The count tells a player how much money to bet and when to deviate from basic strategy. Using this technique, one can increase the player advantage over the house to a positive amount. Player advantage is the expected earnings of playing Blackjack over many many hands.

Returning to answering the posed question, my first task was to find a database which could answer my question. Luckily, many people have thought of this question before, and a website called the Blackjack Data Repository had just the information I needed. Their website contains tables of different variations of Blackjack, with different kinds of card counting strategies along with win/loss statistics based on hands played, bet amounts and much more.

The first thing I did was request a table based on my choice of the Hi-Low counting system and a common set of Blackjack rules variations:
 the dealer has 2 decks, where a reshuffle occurs after 75% of the deck has been dealt (75% penetration) a standard betting strategy where the player bets 1 unit on a count of 1 or less, 2 units at a count of 2, 4 units at a count of 4, 6 units at a count of 4, and so on. the dealer hits on a soft 17 the counting system is High-low
Other details of the simulation can be found here.

This outputs a table in html, which I copy and paste into Excel. As a side note, I was not aware of this feature until recently when somebody told me about it, and it's a great alternative to writing a perl script to parse html tables into a tab-deliminated format. Here's a screenshot of the table from the web site:

The raw Excel data is in xls and html.

After importing the data into Excel, I relabeled some columns with titles that make more sense to me, and started playing around with the data. First, I plotted the percentage of winning hands ( including ties) vs. the true count, having the true count range from -19 to 19. However, I could tell right away that something was very wrong. The first problem is that the ends of the plot spiked up radically and didn't follow the global trend of the graph. Upon closer inspection, these outliers were only computed from a very small number of hands, sometimes only one hand! I'll discuss how I solved this problem later on. Here's a screenshot of that bad visualization:

The second problem is much more subtle. The data I plotted doesn't answer my original question. In fact, it implies a slightly misleading conclusion that as the true count increases, the winning rate increases (which is true), which is why the player advantage increases (which is not entirely true).
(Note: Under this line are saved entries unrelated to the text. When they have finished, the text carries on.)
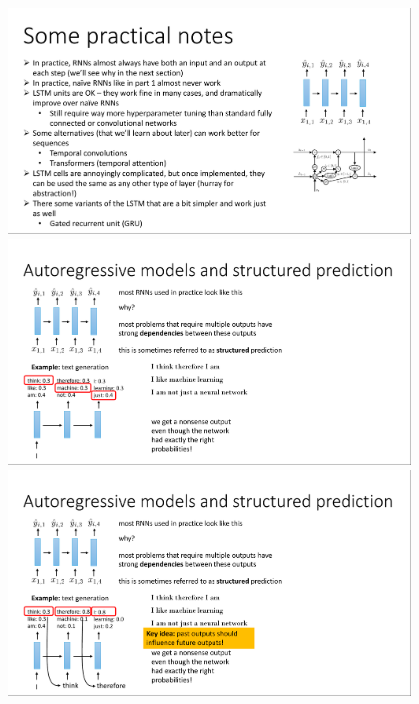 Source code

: \documentclass{book}
\begin{document}
\begin{figure}[H]
    \centering
    \includegraphics[width=0.95\textwidth]{images/lec10_16.png}
    \includegraphics[width=0.95\textwidth]{images/lec10_17.png}
    \includegraphics[width=0.95\textwidth]{images/lec10_18.png}
\end{figure}
\end{document}

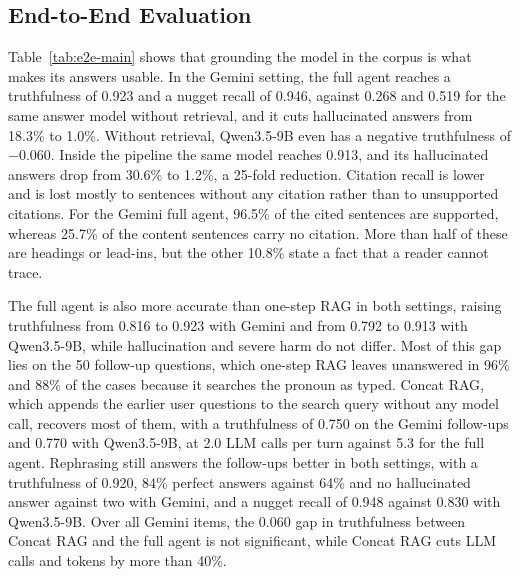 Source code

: \subsection{End-to-End Evaluation}\label{sec:results-e2e}



Table~\ref{tab:e2e-main} shows that grounding the model in the corpus is what makes its answers usable. In the Gemini setting, the full agent reaches a truthfulness of 0.923 and a nugget recall of 0.946, against 0.268 and 0.519 for the same answer model without retrieval, and it cuts hallucinated answers from 18.3\% to 1.0\%. Without retrieval, Qwen3.5-9B even has a negative truthfulness of $-0.060$. Inside the pipeline the same model reaches 0.913, and its hallucinated answers drop from 30.6\% to 1.2\%, a 25-fold reduction. Citation recall is lower and is lost mostly to sentences without any citation rather than to unsupported citations. For the Gemini full agent, 96.5\% of the cited sentences are supported, whereas 25.7\% of the content sentences carry no citation. More than half of these are headings or lead-ins, but the other 10.8\% state a fact that a reader cannot trace.

The full agent is also more accurate than one-step RAG in both settings, raising truthfulness from 0.816 to 0.923 with Gemini and from 0.792 to 0.913 with Qwen3.5-9B, while hallucination and severe harm do not differ. Most of this gap lies on the 50 follow-up questions, which one-step RAG leaves unanswered in 96\% and 88\% of the cases because it searches the pronoun as typed. Concat RAG, which appends the earlier user questions to the search query without any model call, recovers most of them, with a truthfulness of 0.750 on the Gemini follow-ups and 0.770 with Qwen3.5-9B, at 2.0 LLM calls per turn against 5.3 for the full agent. Rephrasing still answers the follow-ups better in both settings, with a truthfulness of 0.920, 84\% perfect answers against 64\% and no hallucinated answer against two with Gemini, and a nugget recall of 0.948 against 0.830 with Qwen3.5-9B. Over all Gemini items, the 0.060 gap in truthfulness between Concat RAG and the full agent is not significant, while Concat RAG cuts LLM calls and tokens by more than 40\%.





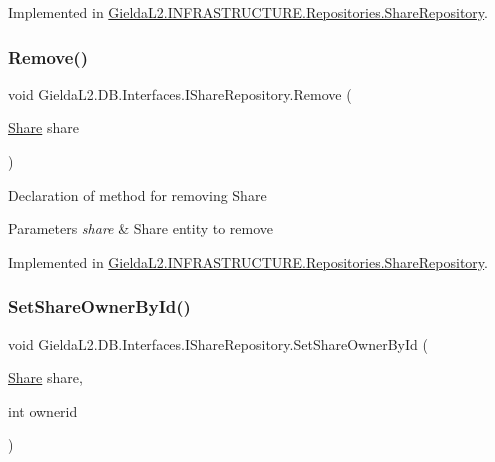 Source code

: Implemented in \mbox{\hyperlink{class_gielda_l2_1_1_i_n_f_r_a_s_t_r_u_c_t_u_r_e_1_1_repositories_1_1_share_repository_ac034dd25c3630f8641baf9e7eafe94db}{Gielda\+L2.\+I\+N\+F\+R\+A\+S\+T\+R\+U\+C\+T\+U\+R\+E.\+Repositories.\+Share\+Repository}}.

\mbox{\label{interface_gielda_l2_1_1_d_b_1_1_interfaces_1_1_i_share_repository_a270dc411526d961bac26e1df19ae2563}} 
\subsubsection{\texorpdfstring{Remove()}{Remove()}}
{\footnotesize\ttfamily void Gielda\+L2.\+D\+B.\+Interfaces.\+I\+Share\+Repository.\+Remove (\begin{DoxyParamCaption}\item[{\mbox{\hyperlink{class_gielda_l2_1_1_d_b_1_1_entities_1_1_share}{Share}}}]{share }\end{DoxyParamCaption})}



Declaration of method for removing Share 


\begin{DoxyParams}{Parameters}
{\em share} & Share entity to remove\\
\hline
\end{DoxyParams}


Implemented in \mbox{\hyperlink{class_gielda_l2_1_1_i_n_f_r_a_s_t_r_u_c_t_u_r_e_1_1_repositories_1_1_share_repository_a76ee0cf8f78b19983167a3bcdff4e405}{Gielda\+L2.\+I\+N\+F\+R\+A\+S\+T\+R\+U\+C\+T\+U\+R\+E.\+Repositories.\+Share\+Repository}}.

\mbox{\label{interface_gielda_l2_1_1_d_b_1_1_interfaces_1_1_i_share_repository_a9670fbeb44bb7ac102fdff4b6a38e24f}} 
\subsubsection{\texorpdfstring{SetShareOwnerById()}{SetShareOwnerById()}}
{\footnotesize\ttfamily void Gielda\+L2.\+D\+B.\+Interfaces.\+I\+Share\+Repository.\+Set\+Share\+Owner\+By\+Id (\begin{DoxyParamCaption}\item[{\mbox{\hyperlink{class_gielda_l2_1_1_d_b_1_1_entities_1_1_share}{Share}}}]{share,  }\item[{int}]{ownerid }\end{DoxyParamCaption})}



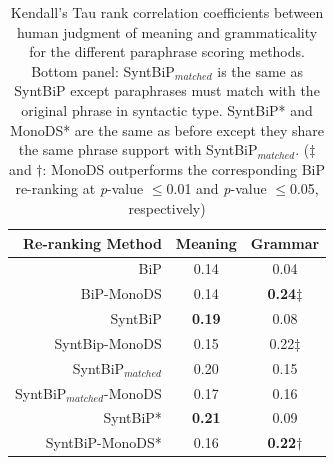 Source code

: \documentclass[11pt]{article}
\begin{document}

\begin{table}%
\begin{center}
\begin{tabular}{rcc}%
\hline\hline \bf \footnotesize Re-ranking Method & \bf \footnotesize Meaning & \bf \footnotesize Grammar \\ \hline
{\scriptsize BiP} & {\scriptsize 0.14} & {\scriptsize 0.04} \\
{\scriptsize BiP-MonoDS} & {\scriptsize 0.14} & {\scriptsize \bf 0.24$\ddagger$} \\
{\scriptsize SyntBiP} & {\scriptsize \bf 0.19}& {\scriptsize 0.08} \\
{\scriptsize SyntBip-MonoDS} & {\scriptsize 0.15} & {\scriptsize 0.22$\ddagger$} \\
\hline 
{\scriptsize SyntBiP$_{matched}$} &  {\scriptsize 0.20} & {\scriptsize 0.15} \\
{\scriptsize SyntBiP$_{matched}$-MonoDS}&  {\scriptsize 0.17} & {\scriptsize 0.16} \\
{\scriptsize SyntBiP*} &  {\scriptsize \bf 0.21} & {\scriptsize 0.09} \\
{\scriptsize SyntBiP-MonoDS*}&  {\scriptsize 0.16} & {\scriptsize \bf 0.22$\dagger$} \\
\hline
\end{tabular}
\end{center}
\caption{Kendall's Tau rank correlation coefficients between human judgment of meaning and grammaticality for the different paraphrase scoring methods. Bottom panel: SyntBiP$_{matched}$ is the same as SyntBiP except paraphrases must match with the original phrase in syntactic type. SyntBiP* and MonoDS* are the same as before except they share the same phrase support with SyntBiP$_{matched}$. ($\ddagger$ and $\dagger$: MonoDS outperforms the corresponding BiP re-ranking at \emph{p}-value $\le$0.01 and \emph{p}-value $\le$0.05, respectively)}
\label{tbl:table4} 
\end{table}
%
%
\end{document}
Additionally, the winning rate doesn't account for ties, so the rate that is plotted is actually higher than the actual winning rate. In my final visualization, I remedy these errors by directly plotting the player advantange vs. the true count, and I show that the player advantange is not as correlated to winning rate as my first graph implied. An important lesson learned here: visualizations are important tools but if done in a haphazard manner, can be extremely dangerous in misrepresenting the data.

Next, I tackled the issue of which data to throw away. It turns out that in the table, there are also standard errors for each player advantage for each true count. Adding or subtracting the standard error from each player advantange gives me the high and low advantanges at that true count.(see Rioe, John A, "Mathematical Statistics and Data Analysis", 2nd Ed. Duxbury Press, Belmont, California, 1995). For several of the extremely postive and negative true counts, the standard error were listed as "HIGH". For such entries, I ignored that row completely. This left the true counts from 13 to -14. Just to verify my work, I plotted a graph of the standard error of the player advantage over the true count:

Plotting such high and low values in Excel requires going through some loopholes and setting up a "Stock Chart". This chart requires me to calculate the highs and lows as separate (adjacent) columns, as opposed to just computing them from the standard error. This is somewhat annoying, but doable. It's clear that at the ends of the graph there's a higher standard error. However, the misbehavior as seen in the first graph is now gone. For the final visualization, I chose only to plot true counts from 9 to -9.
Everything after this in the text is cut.